Tuesday, June 7, 2011

My dearest, it is very hot & humid right now, promising to be even hotter tomorrow, and I'm up in the aerie with a well-deserved glass of icefilled pink wine, since I just spent an hour weeding a couple of raised beds and planting annuals - cleome, blue salvia, cosmos, zinnias, and a delicate spiky yellow flower I don't know the name of - that I bought at a nursery this morning. I didn't think I'd get around to it today, it was too hot & sunny, but then it became overcast which took the edge off so out I went, in shirtsleeves and panties, but in the country (as opposed to, say, brownstone Brooklyn) who's to know that I wasn't wearing a bathing suit beneath?

Ah, bathing suits. I like Dora's very much. What a beautiful photograph. I have a book from the library open to a double-page overleaf of this very image. (Unfortunately all I could find online to show you is this thumbnail.) What a handsome couple. She is incredibly photogenic - I mean what a beautiful, spontaneous, natural pose she's struck, sitting with him on a slab of concrete, clutching her foot, looking at - what?, in beautiful profile. A cubist painting almost suggests itself, all the angles, and directions - foot one way, nose the other, she even looks good with wet hair from swimming! And he's always, it seems to me (or in my mind's eye, I haven't made a study), looking directly into the camera.

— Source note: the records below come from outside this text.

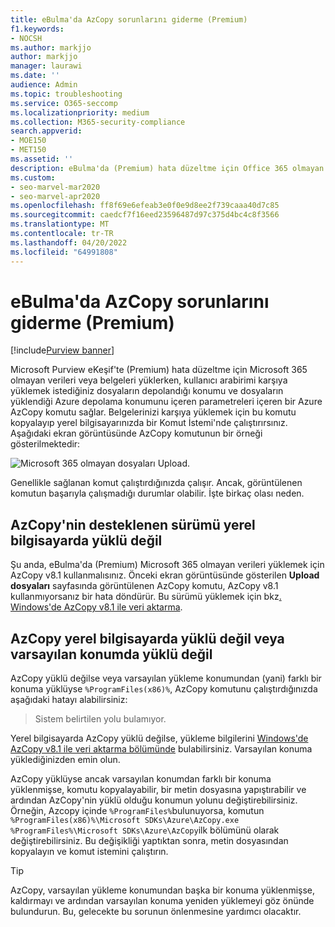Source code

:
 ```yaml
---
title: eBulma'da AzCopy sorunlarını giderme (Premium)
f1.keywords:
- NOCSH
ms.author: markjjo
author: markjjo
manager: laurawi
ms.date: ''
audience: Admin
ms.topic: troubleshooting
ms.service: O365-seccomp
ms.localizationpriority: medium
ms.collection: M365-security-compliance
search.appverid:
- MOE150
- MET150
ms.assetid: ''
description: eBulma'da (Premium) hata düzeltme için Office 365 olmayan verileri yüklerken Azure AzCopy hatalarını giderme.
ms.custom:
- seo-marvel-mar2020
- seo-marvel-apr2020
ms.openlocfilehash: ff8f69e6efeab3e0f0e9d8ee2f739caaa40d7c85
ms.sourcegitcommit: caedcf7f16eed23596487d97c375d4bc4c8f3566
ms.translationtype: MT
ms.contentlocale: tr-TR
ms.lasthandoff: 04/20/2022
ms.locfileid: "64991808"
---
```

# <a name="troubleshoot-azcopy-in-ediscovery-premium"></a>eBulma'da AzCopy sorunlarını giderme (Premium)

[!include[Purview banner](../includes/purview-rebrand-banner.md)]

Microsoft Purview eKeşif'te (Premium) hata düzeltme için Microsoft 365 olmayan verileri veya belgeleri yüklerken, kullanıcı arabirimi karşıya yüklemek istediğiniz dosyaların depolandığı konumu ve dosyaların yüklendiği Azure depolama konumunu içeren parametreleri içeren bir Azure AzCopy komutu sağlar. Belgelerinizi karşıya yüklemek için bu komutu kopyalayıp yerel bilgisayarınızda bir Komut İstemi'nde çalıştırırsınız.  Aşağıdaki ekran görüntüsünde AzCopy komutunun bir örneği gösterilmektedir:

![Microsoft 365 olmayan dosyaları Upload.](../media/46ba68f6-af11-4e70-bb91-5fc7973516e3.png)

Genellikle sağlanan komut çalıştırdığınızda çalışır. Ancak, görüntülenen komutun başarıyla çalışmadığı durumlar olabilir. İşte birkaç olası neden.

## <a name="the-supported-version-of-azcopy-isnt-installed-on-the-local-computer"></a>AzCopy'nin desteklenen sürümü yerel bilgisayarda yüklü değil

Şu anda, eBulma'da (Premium) Microsoft 365 olmayan verileri yüklemek için AzCopy v8.1 kullanmalısınız. Önceki ekran görüntüsünde gösterilen **Upload dosyaları** sayfasında görüntülenen AzCopy komutu, AzCopy v8.1 kullanmıyorsanız bir hata döndürür. Bu sürümü yüklemek için bkz[. Windows'de AzCopy v8.1 ile veri aktarma](/previous-versions/azure/storage/storage-use-azcopy).

## <a name="azcopy-isnt-installed-on-the-local-computer-or-its-not-installed-in-the-default-location"></a>AzCopy yerel bilgisayarda yüklü değil veya varsayılan konumda yüklü değil

AzCopy yüklü değilse veya varsayılan yükleme konumundan (yani) farklı bir konuma yüklüyse `%ProgramFiles(x86)%`, AzCopy komutunu çalıştırdığınızda aşağıdaki hatayı alabilirsiniz:

> Sistem belirtilen yolu bulamıyor.

Yerel bilgisayarda AzCopy yüklü değilse, yükleme bilgilerini [Windows'de AzCopy v8.1 ile veri aktarma bölümünde](/previous-versions/azure/storage/storage-use-azcopy) bulabilirsiniz. Varsayılan konuma yüklediğinizden emin olun.

AzCopy yüklüyse ancak varsayılan konumdan farklı bir konuma yüklenmişse, komutu kopyalayabilir, bir metin dosyasına yapıştırabilir ve ardından AzCopy'nin yüklü olduğu konumun yolunu değiştirebilirsiniz. Örneğin, Azcopy içinde `%ProgramFiles%`bulunuyorsa, komutun `%ProgramFiles(x86)%\Microsoft SDKs\Azure\AzCopy.exe` `%ProgramFiles%\Microsoft SDKs\Azure\AzCopy`ilk bölümünü olarak değiştirebilirsiniz. Bu değişikliği yaptıktan sonra, metin dosyasından kopyalayın ve komut istemini çalıştırın.

> [!TIP]
> AzCopy, varsayılan yükleme konumundan başka bir konuma yüklenmişse, kaldırmayı ve ardından varsayılan konuma yeniden yüklemeyi göz önünde bulundurun. Bu, gelecekte bu sorunun önlenmesine yardımcı olacaktır.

Right now, I wish you & I could beam ourselves into a similar circumstance. Sitting on a concrete slab on a beach in the South of France sounds heavenly just now. Maybe Dora isn't looking at something. (I don stronger readers to examine the larger photograph in my book.) It may be that her eyes are closed, hard to tell. Perhaps her face is tilted up because she is inhaling. Basking in the sun, she has closed her eyes and breathes in the sea air, reveling in the beautiful moment, companionably sitting with (though not in this image touching) her lover Pablo. Perhaps she is even trying to memorize the moment, record it in her mind. (A friend named Roland Penrose, who is vacationing with them, does posterity a favor and takes the photograph.) It's 1936 or 1937. Picasso and Dora (Penrose too) spent two summers at Mougins, where this photo was taken, near Cannes; they got together in July 1936. Dora was born November 1907, so she was 28; Picasso was born October 1881, so he's twenty-six years older, age fifty-four the summer of 1936. According to the caption, "Penrose recalled that [Picasso] and Dora would make 'long and mysterious excursions by night along the coast.'" So perhaps Dora is not inhaling. Perhaps she is closing her eyes and recollecting the evening before, when she and Pablo set off - by boat? or on a romantic hike along a starlit beach, waves lapping, making love beneath the impassive moon.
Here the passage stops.